[Document images with source code]
-- Opening Marker --
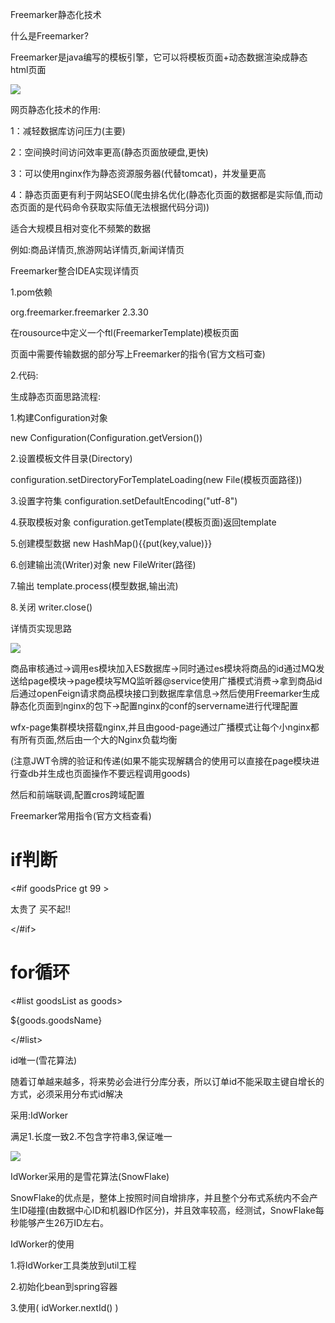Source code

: Freemarker静态化技术

什么是Freemarker?

Freemarker是java编写的模板引擎，它可以将模板页面+动态数据渲染成静态html页面

![](C:\Users\YuLi\AppData\Local\YNote\data\qq3AE958F571E4572DE9CC711939D04018\512d2f6219d64b7faf408de1ba0bf39c\de9c7314391d4dd99737499219859add.jpg)

网页静态化技术的作用:

1：减轻数据库访问压力(主要)

2：空间换时间访问效率更高(静态页面放硬盘,更快)

3：可以使用nginx作为静态资源服务器(代替tomcat)，并发量更高

4：静态页面更有利于网站SEO(爬虫排名优化(静态化页面的数据都是实际值,而动态页面的是代码命令获取实际值无法根据代码分词))

适合大规模且相对变化不频繁的数据

例如:商品详情页,旅游网站详情页,新闻详情页

Freemarker整合IDEA实现详情页

1.pom依赖

org.freemarker.freemarker 2.3.30

在rousource中定义一个ftl(FreemarkerTemplate)模板页面

页面中需要传输数据的部分写上Freemarker的指令(官方文档可查)

2.代码:

生成静态页面思路流程:

1.构建Configuration对象

new Configuration(Configuration.getVersion())

2.设置模板文件目录(Directory)

configuration.setDirectoryForTemplateLoading(new File(模板页面路径))

3.设置字符集 configuration.setDefaultEncoding("utf-8")

4.获取模板对象 configuration.getTemplate(模板页面)返回template

5.创建模型数据 new HashMap(){{put(key,value)}}

6.创建输出流(Writer)对象 new FileWriter(路径)

7.输出 template.process(模型数据,输出流)

8.关闭 writer.close()

详情页实现思路

![](C:\Users\YuLi\AppData\Local\YNote\data\qq3AE958F571E4572DE9CC711939D04018\6efcc0505e05496f80be2632976211d9\c0f3a56577f9498fbec2308d70adfb30.jpg)

商品审核通过->调用es模块加入ES数据库->同时通过es模块将商品的id通过MQ发送给page模块->page模块写MQ监听器@service使用广播模式消费->拿到商品id后通过openFeign请求商品模块接口到数据库拿信息->然后使用Freemarker生成静态化页面到nginx的包下->配置nginx的conf的servername进行代理配置

wfx-page集群模块搭载nginx,并且由good-page通过广播模式让每个小nginx都有所有页面,然后由一个大的Nginx负载均衡

(注意JWT令牌的验证和传递(如果不能实现解耦合的使用可以直接在page模块进行查db并生成也页面操作不要远程调用goods)

然后和前端联调,配置cros跨域配置

Freemarker常用指令(官方文档查看)

# if判断

<#if goodsPrice gt 99 >

<p>太贵了 买不起!!</p>

</#if>

# for循环

<#list goodsList as goods>

<p>${goods.goodsName}</p>

</#list>

id唯一(雪花算法)

随着订单越来越多，将来势必会进行分库分表，所以订单id不能采取主键自增长的方式，必须采用分布式id解决

采用:IdWorker

满足1.长度一致2.不包含字符串3,保证唯一

  

![](C:\Users\YuLi\AppData\Local\YNote\data\qq3AE958F571E4572DE9CC711939D04018\a4898b5b3f3b4b33ade498a57386a57f\4c719ad53a354c408e34cfc7f1808162.jpg)

IdWorker采用的是雪花算法(SnowFlake)

SnowFlake的优点是，整体上按照时间自增排序，并且整个分布式系统内不会产生ID碰撞(由数据中心ID和机器ID作区分)，并且效率较高，经测试，SnowFlake每秒能够产生26万ID左右。

IdWorker的使用

1.将IdWorker工具类放到util工程

2.初始化bean到spring容器

3.使用( idWorker.nextId() )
-- Closing Marker --
The entries above hold the needed span. Transcribe exactly the lines from the one with "<#if goodsPrice gt 99 >" to the one with "2.初始化bean到spring容器", both included.

<#if goodsPrice gt 99 >

<p>太贵了 买不起!!</p>

</#if>

# for循环

<#list goodsList as goods>

<p>${goods.goodsName}</p>

</#list>

id唯一(雪花算法)

随着订单越来越多，将来势必会进行分库分表，所以订单id不能采取主键自增长的方式，必须采用分布式id解决

采用:IdWorker

满足1.长度一致2.不包含字符串3,保证唯一

  

![](C:\Users\YuLi\AppData\Local\YNote\data\qq3AE958F571E4572DE9CC711939D04018\a4898b5b3f3b4b33ade498a57386a57f\4c719ad53a354c408e34cfc7f1808162.jpg)

IdWorker采用的是雪花算法(SnowFlake)

SnowFlake的优点是，整体上按照时间自增排序，并且整个分布式系统内不会产生ID碰撞(由数据中心ID和机器ID作区分)，并且效率较高，经测试，SnowFlake每秒能够产生26万ID左右。

IdWorker的使用

1.将IdWorker工具类放到util工程

2.初始化bean到spring容器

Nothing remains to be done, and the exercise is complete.